**Rendered images with source text:**

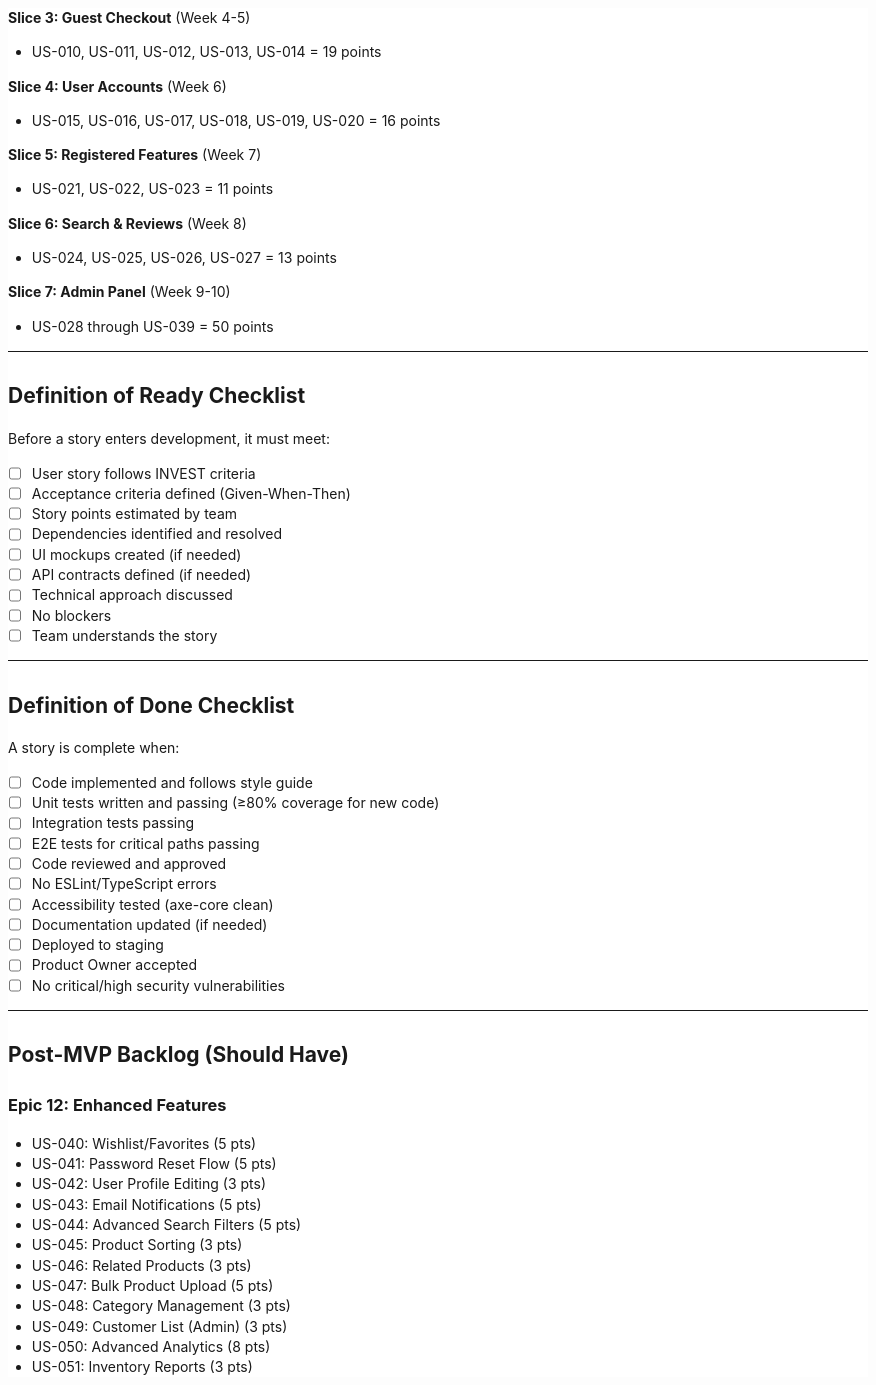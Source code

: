 **Slice 3: Guest Checkout** (Week 4-5)
- US-010, US-011, US-012, US-013, US-014 = 19 points

**Slice 4: User Accounts** (Week 6)
- US-015, US-016, US-017, US-018, US-019, US-020 = 16 points

**Slice 5: Registered Features** (Week 7)
- US-021, US-022, US-023 = 11 points

**Slice 6: Search & Reviews** (Week 8)
- US-024, US-025, US-026, US-027 = 13 points

**Slice 7: Admin Panel** (Week 9-10)
- US-028 through US-039 = 50 points

---

## Definition of Ready Checklist

Before a story enters development, it must meet:

- [ ] User story follows INVEST criteria
- [ ] Acceptance criteria defined (Given-When-Then)
- [ ] Story points estimated by team
- [ ] Dependencies identified and resolved
- [ ] UI mockups created (if needed)
- [ ] API contracts defined (if needed)
- [ ] Technical approach discussed
- [ ] No blockers
- [ ] Team understands the story

---

## Definition of Done Checklist

A story is complete when:

- [ ] Code implemented and follows style guide
- [ ] Unit tests written and passing (≥80% coverage for new code)
- [ ] Integration tests passing
- [ ] E2E tests for critical paths passing
- [ ] Code reviewed and approved
- [ ] No ESLint/TypeScript errors
- [ ] Accessibility tested (axe-core clean)
- [ ] Documentation updated (if needed)
- [ ] Deployed to staging
- [ ] Product Owner accepted
- [ ] No critical/high security vulnerabilities

---

## Post-MVP Backlog (Should Have)

### Epic 12: Enhanced Features
- US-040: Wishlist/Favorites (5 pts)
- US-041: Password Reset Flow (5 pts)
- US-042: User Profile Editing (3 pts)
- US-043: Email Notifications (5 pts)
- US-044: Advanced Search Filters (5 pts)
- US-045: Product Sorting (3 pts)
- US-046: Related Products (3 pts)
- US-047: Bulk Product Upload (5 pts)
- US-048: Category Management (3 pts)
- US-049: Customer List (Admin) (3 pts)
- US-050: Advanced Analytics (8 pts)
- US-051: Inventory Reports (3 pts)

**Your goal:**
Could you write out all the records exactly, without the pictures?

**Answer to this task:**
Source code

: **Slice 3: Guest Checkout** (Week 4-5)
- US-010, US-011, US-012, US-013, US-014 = 19 points

**Slice 4: User Accounts** (Week 6)
- US-015, US-016, US-017, US-018, US-019, US-020 = 16 points

**Slice 5: Registered Features** (Week 7)
- US-021, US-022, US-023 = 11 points

**Slice 6: Search & Reviews** (Week 8)
- US-024, US-025, US-026, US-027 = 13 points

**Slice 7: Admin Panel** (Week 9-10)
- US-028 through US-039 = 50 points

---

## Definition of Ready Checklist

Before a story enters development, it must meet:

- [ ] User story follows INVEST criteria
- [ ] Acceptance criteria defined (Given-When-Then)
- [ ] Story points estimated by team
- [ ] Dependencies identified and resolved
- [ ] UI mockups created (if needed)
- [ ] API contracts defined (if needed)
- [ ] Technical approach discussed
- [ ] No blockers
- [ ] Team understands the story

---

## Definition of Done Checklist

A story is complete when:

- [ ] Code implemented and follows style guide
- [ ] Unit tests written and passing (≥80% coverage for new code)
- [ ] Integration tests passing
- [ ] E2E tests for critical paths passing
- [ ] Code reviewed and approved
- [ ] No ESLint/TypeScript errors
- [ ] Accessibility tested (axe-core clean)
- [ ] Documentation updated (if needed)
- [ ] Deployed to staging
- [ ] Product Owner accepted
- [ ] No critical/high security vulnerabilities

---

## Post-MVP Backlog (Should Have)

### Epic 12: Enhanced Features
- US-040: Wishlist/Favorites (5 pts)
- US-041: Password Reset Flow (5 pts)
- US-042: User Profile Editing (3 pts)
- US-043: Email Notifications (5 pts)
- US-044: Advanced Search Filters (5 pts)
- US-045: Product Sorting (3 pts)
- US-046: Related Products (3 pts)
- US-047: Bulk Product Upload (5 pts)
- US-048: Category Management (3 pts)
- US-049: Customer List (Admin) (3 pts)
- US-050: Advanced Analytics (8 pts)
- US-051: Inventory Reports (3 pts)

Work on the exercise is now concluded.